Both the Scottish and UK Governments have recently consulted on proposals to amend the Gender Recognition Act (GRA) 2004 that would enable someone to change their legal sex simply by making a statutory declaration. We were among those who responded to the consultation expressing concern that the Scottish Government’s proposals failed to recognise a conflict with women’s sex-based rights as enshrined in the Equality Act 2010.
In its consultation, the Scottish Government relied heavily on a narrative of ‘international best practice’ as a rationale for reform, citing non-binding legal instruments, whilst conceding that current arrangements for changing legal sex are compliant with recent rulings from the European Court of Human Rights.

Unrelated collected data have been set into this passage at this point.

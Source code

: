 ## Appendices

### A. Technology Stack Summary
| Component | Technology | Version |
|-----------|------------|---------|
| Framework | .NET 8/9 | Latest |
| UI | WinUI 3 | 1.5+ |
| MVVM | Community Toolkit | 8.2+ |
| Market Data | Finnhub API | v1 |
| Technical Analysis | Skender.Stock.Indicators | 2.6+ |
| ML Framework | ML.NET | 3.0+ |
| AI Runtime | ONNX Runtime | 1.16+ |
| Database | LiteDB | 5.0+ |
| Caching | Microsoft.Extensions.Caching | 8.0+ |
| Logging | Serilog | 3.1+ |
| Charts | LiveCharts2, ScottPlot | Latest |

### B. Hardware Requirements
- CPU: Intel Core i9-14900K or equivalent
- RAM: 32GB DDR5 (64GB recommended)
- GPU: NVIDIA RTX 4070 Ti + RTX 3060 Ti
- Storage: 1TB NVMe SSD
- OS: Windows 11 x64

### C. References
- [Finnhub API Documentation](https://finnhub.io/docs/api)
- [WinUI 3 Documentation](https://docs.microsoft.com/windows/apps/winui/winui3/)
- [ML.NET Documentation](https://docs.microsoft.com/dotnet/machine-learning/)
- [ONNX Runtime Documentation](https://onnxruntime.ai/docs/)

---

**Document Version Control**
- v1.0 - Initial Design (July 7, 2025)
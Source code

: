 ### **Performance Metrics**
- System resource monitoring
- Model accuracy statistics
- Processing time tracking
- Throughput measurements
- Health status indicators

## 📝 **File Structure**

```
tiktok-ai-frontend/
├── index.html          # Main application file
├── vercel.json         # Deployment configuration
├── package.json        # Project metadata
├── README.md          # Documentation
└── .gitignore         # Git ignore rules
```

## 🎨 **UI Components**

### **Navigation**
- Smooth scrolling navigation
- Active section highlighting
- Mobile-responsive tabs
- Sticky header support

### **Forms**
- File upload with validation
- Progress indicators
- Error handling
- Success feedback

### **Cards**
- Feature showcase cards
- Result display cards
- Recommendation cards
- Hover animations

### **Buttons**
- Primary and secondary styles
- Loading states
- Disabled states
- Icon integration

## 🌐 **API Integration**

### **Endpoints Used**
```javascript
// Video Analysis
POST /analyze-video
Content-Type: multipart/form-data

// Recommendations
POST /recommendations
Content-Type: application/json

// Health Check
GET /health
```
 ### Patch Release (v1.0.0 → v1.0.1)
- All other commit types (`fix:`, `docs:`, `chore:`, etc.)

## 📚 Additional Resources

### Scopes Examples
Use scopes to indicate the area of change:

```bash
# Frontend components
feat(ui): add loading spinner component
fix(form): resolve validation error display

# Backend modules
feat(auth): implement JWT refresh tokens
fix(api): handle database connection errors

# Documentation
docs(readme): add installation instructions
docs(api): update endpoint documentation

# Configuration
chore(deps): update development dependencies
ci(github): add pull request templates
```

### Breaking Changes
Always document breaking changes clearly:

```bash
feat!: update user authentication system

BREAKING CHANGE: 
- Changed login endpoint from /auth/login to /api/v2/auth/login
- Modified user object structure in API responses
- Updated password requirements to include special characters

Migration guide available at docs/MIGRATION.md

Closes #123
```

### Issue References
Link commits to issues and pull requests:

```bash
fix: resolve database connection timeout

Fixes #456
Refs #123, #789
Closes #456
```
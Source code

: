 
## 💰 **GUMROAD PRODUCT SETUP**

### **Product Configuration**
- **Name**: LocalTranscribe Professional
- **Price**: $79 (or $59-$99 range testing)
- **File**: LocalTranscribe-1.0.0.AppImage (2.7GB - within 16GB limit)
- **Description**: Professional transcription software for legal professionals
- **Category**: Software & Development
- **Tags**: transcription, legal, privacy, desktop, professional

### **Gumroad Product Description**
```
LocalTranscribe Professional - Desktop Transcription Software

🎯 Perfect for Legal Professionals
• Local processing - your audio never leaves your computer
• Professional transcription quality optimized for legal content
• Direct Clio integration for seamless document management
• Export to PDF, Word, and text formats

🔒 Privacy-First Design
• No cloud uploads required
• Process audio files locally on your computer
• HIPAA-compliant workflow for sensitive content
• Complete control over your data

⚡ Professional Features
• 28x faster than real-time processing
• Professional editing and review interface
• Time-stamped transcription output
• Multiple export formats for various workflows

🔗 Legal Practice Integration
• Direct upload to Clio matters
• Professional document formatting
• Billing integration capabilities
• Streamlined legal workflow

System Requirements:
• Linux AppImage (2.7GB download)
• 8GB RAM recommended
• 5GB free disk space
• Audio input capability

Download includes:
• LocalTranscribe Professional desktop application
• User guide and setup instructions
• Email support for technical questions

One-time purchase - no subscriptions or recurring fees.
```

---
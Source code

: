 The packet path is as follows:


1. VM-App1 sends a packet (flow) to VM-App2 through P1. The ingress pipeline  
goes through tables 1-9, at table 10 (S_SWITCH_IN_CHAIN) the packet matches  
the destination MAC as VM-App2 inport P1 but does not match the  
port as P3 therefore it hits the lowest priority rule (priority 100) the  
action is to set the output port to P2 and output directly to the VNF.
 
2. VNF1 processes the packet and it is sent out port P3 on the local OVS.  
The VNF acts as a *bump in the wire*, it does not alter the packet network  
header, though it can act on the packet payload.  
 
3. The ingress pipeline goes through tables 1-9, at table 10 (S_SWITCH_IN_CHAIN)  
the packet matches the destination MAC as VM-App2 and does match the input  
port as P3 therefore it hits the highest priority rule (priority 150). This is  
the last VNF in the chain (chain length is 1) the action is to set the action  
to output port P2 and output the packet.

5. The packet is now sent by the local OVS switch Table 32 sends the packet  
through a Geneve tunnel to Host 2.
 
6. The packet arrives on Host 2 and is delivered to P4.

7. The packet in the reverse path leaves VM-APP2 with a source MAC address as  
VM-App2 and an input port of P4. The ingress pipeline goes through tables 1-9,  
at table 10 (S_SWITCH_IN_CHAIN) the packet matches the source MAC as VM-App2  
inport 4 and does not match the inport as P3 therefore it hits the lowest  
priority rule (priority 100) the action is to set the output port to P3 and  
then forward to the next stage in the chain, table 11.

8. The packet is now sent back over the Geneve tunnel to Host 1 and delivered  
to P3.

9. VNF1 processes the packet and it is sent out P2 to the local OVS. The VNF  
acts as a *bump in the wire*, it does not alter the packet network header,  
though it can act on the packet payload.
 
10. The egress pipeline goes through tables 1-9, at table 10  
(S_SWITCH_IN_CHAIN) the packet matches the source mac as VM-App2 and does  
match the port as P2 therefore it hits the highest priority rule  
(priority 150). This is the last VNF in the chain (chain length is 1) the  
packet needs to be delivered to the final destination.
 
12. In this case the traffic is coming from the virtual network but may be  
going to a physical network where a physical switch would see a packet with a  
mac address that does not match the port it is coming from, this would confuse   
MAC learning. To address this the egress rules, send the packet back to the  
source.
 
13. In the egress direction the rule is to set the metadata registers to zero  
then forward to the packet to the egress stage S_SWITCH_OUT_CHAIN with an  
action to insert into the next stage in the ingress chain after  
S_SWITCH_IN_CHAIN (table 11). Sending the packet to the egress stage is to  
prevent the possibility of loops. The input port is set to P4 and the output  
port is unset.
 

Our analysis suggests that those jurisdictions in Europe who have already introduced self-declaration models for legal sex change have tended to do so with very little public scrutiny. A report prepared by international law firm Dentons aimed at those advocating for self-declaration stated that pursuing reform ‘under the radar’ (in its own words) had been a deliberate strategy in Ireland, and advised that proponents of reform should seek to avoid media coverage and ‘latch trans rights legislation onto more popular legal reforms’ – such as same-sex marriage.
We argue that the pace and breadth of the uptake of these laws may be attributable to a process of policy capture, whereby policymaking is skewed in favour of one particular interest group at the expense of others. There are lessons here for the UK and Scottish Governments as they consider reforms to the GRA. Both should seek to secure broad-based support for any reforms, and consider potential effects on other rights-holders, not least women.